Le reste de la gauche déplore une faute politique

Mais le sursis accordé à Sébastien Lecornu a des effets de bord immédiats à gauche. « Pour l’union maintenant, c’est mort », lâche une députée écologiste, dépitée. Car les autres groupes de l’ex-NFP ont redit leur opposition ferme à ce gouvernement. À la tribune, le communiste Stéphane Peu, président du groupe de la gauche démocrate et républicaine (GDR), a dénoncé un « projet de budget [qui] n’est qu’un concentré de mépris de classe », affirmant que « Bayrou et Lecornu, c’est blanc bonnet et bonnet blanc ».

La présidente du groupe écologiste, Cyrielle Chatelain, a pour sa part accusé le premier ministre de « marchandage » et d’avoir fait de la suspension de la réforme des retraites « l’assurance-vie des macronistes ». Dans ces conditions, a-t-elle poursuivi, « le groupe ira à la censure » contre l’« accaparement du pouvoir par Emmanuel Macron ».
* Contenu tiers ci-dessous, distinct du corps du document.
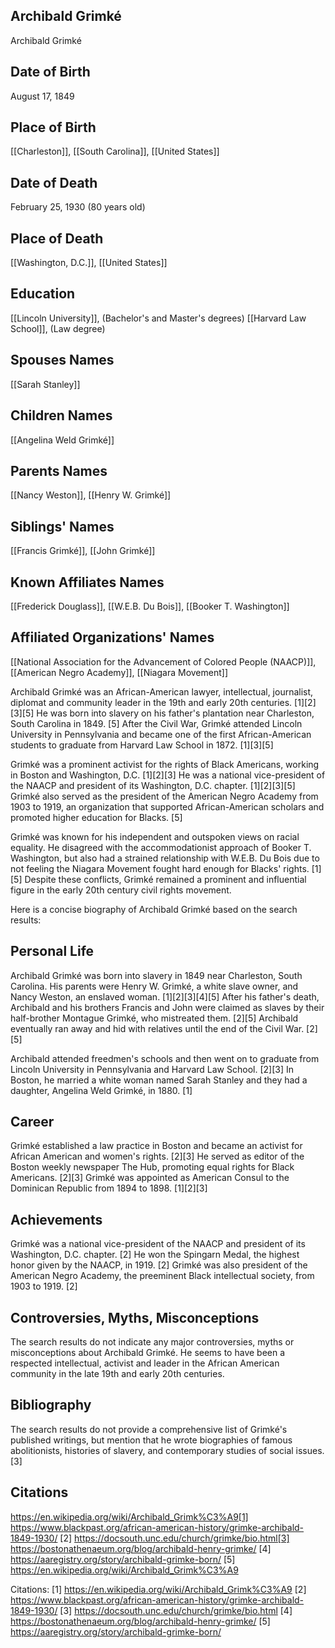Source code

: ## Archibald Grimké
Archibald Grimké

## Date of Birth
August 17, 1849

## Place of Birth
[[Charleston]], [[South Carolina]], [[United States]]

## Date of Death 
February 25, 1930 (80 years old)

## Place of Death
[[Washington, D.C.]], [[United States]]

## Education
[[Lincoln University]], (Bachelor's and Master's degrees)
[[Harvard Law School]], (Law degree)

## Spouses Names
[[Sarah Stanley]]

## Children Names
[[Angelina Weld Grimké]]

## Parents Names
[[Nancy Weston]], [[Henry W. Grimké]]

## Siblings' Names
[[Francis Grimké]], [[John Grimké]]

## Known Affiliates Names
[[Frederick Douglass]], [[W.E.B. Du Bois]], [[Booker T. Washington]]

## Affiliated Organizations' Names
[[National Association for the Advancement of Colored People (NAACP)]], [[American Negro Academy]], [[Niagara Movement]]

Archibald Grimké was an African-American lawyer, intellectual, journalist, diplomat and community leader in the 19th and early 20th centuries. [1][2][3][5] He was born into slavery on his father's plantation near Charleston, South Carolina in 1849. [5] After the Civil War, Grimké attended Lincoln University in Pennsylvania and became one of the first African-American students to graduate from Harvard Law School in 1872. [1][3][5]

Grimké was a prominent activist for the rights of Black Americans, working in Boston and Washington, D.C. [1][2][3] He was a national vice-president of the NAACP and president of its Washington, D.C. chapter. [1][2][3][5] Grimké also served as the president of the American Negro Academy from 1903 to 1919, an organization that supported African-American scholars and promoted higher education for Blacks. [5] 

Grimké was known for his independent and outspoken views on racial equality. He disagreed with the accommodationist approach of Booker T. Washington, but also had a strained relationship with W.E.B. Du Bois due to not feeling the Niagara Movement fought hard enough for Blacks' rights. [1][5] Despite these conflicts, Grimké remained a prominent and influential figure in the early 20th century civil rights movement.

Here is a concise biography of Archibald Grimké based on the search results:

## Personal Life
Archibald Grimké was born into slavery in 1849 near Charleston, South Carolina. His parents were Henry W. Grimké, a white slave owner, and Nancy Weston, an enslaved woman. [1][2][3][4][5] After his father's death, Archibald and his brothers Francis and John were claimed as slaves by their half-brother Montague Grimké, who mistreated them. [2][5] Archibald eventually ran away and hid with relatives until the end of the Civil War. [2][5] 

Archibald attended freedmen's schools and then went on to graduate from Lincoln University in Pennsylvania and Harvard Law School. [2][3] In Boston, he married a white woman named Sarah Stanley and they had a daughter, Angelina Weld Grimké, in 1880. [1]

## Career
Grimké established a law practice in Boston and became an activist for African American and women's rights. [2][3] He served as editor of the Boston weekly newspaper The Hub, promoting equal rights for Black Americans. [2][3] Grimké was appointed as American Consul to the Dominican Republic from 1894 to 1898. [1][2][3]

## Achievements
Grimké was a national vice-president of the NAACP and president of its Washington, D.C. chapter. [2] He won the Spingarn Medal, the highest honor given by the NAACP, in 1919. [2] Grimké was also president of the American Negro Academy, the preeminent Black intellectual society, from 1903 to 1919. [2]

## Controversies, Myths, Misconceptions
The search results do not indicate any major controversies, myths or misconceptions about Archibald Grimké. He seems to have been a respected intellectual, activist and leader in the African American community in the late 19th and early 20th centuries.

## Bibliography
The search results do not provide a comprehensive list of Grimké's published writings, but mention that he wrote biographies of famous abolitionists, histories of slavery, and contemporary studies of social issues. [3]

## Citations 
https://en.wikipedia.org/wiki/Archibald_Grimk%C3%A9[1] https://www.blackpast.org/african-american-history/grimke-archibald-1849-1930/
[2] https://docsouth.unc.edu/church/grimke/bio.html[3] https://bostonathenaeum.org/blog/archibald-henry-grimke/
[4] https://aaregistry.org/story/archibald-grimke-born/
[5] https://en.wikipedia.org/wiki/Archibald_Grimk%C3%A9

Citations:
[1] https://en.wikipedia.org/wiki/Archibald_Grimk%C3%A9
[2] https://www.blackpast.org/african-american-history/grimke-archibald-1849-1930/
[3] https://docsouth.unc.edu/church/grimke/bio.html
[4] https://bostonathenaeum.org/blog/archibald-henry-grimke/
[5] https://aaregistry.org/story/archibald-grimke-born/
Les socialistes permettent aux macronistes de se maintenir au pouvoir pour des clopinettes.

Clémentine Autain, députée membre du groupe écologiste et social

« La suspension est une victoire partielle, qui ne vaut pas abrogation. C’est un décalage de l’application de la réforme, et il est compensé par une baisse du budget de la Sécurité sociale. L’arbre de la suspension ne doit pas cacher la forêt de la continuité de la politique macroniste », abonde la députée écologiste Clémentine Autain. Pour elle, la non-censure des socialistes revient à « reculer pour mal sauter » « Va-t-on éviter une dissolution ? Ce n’est pas du tout sûr, mais entre-temps on aura perdu en cohérence à gauche. Les socialistes permettent aux macronistes de se maintenir au pouvoir pour des clopinettes. C’est la logique du moindre mal. »

Par ailleurs, de nombreux responsables de gauche s’inquiètent des effets à moyen terme d’une non-censure du PS dans la course de vitesse engagée contre l’extrême droite. « Si j’ai la hantise de favoriser l’accession au pouvoir du RN, je suis aussi pris dans un étau, car je considère que laisser poursuivre les politiques macronistes telles qu’elles sont conduites depuis huit ans est le meilleur carburant pour renforcer l’extrême droite », confie le député socialiste Pierrick Courbon, favorable à la censure.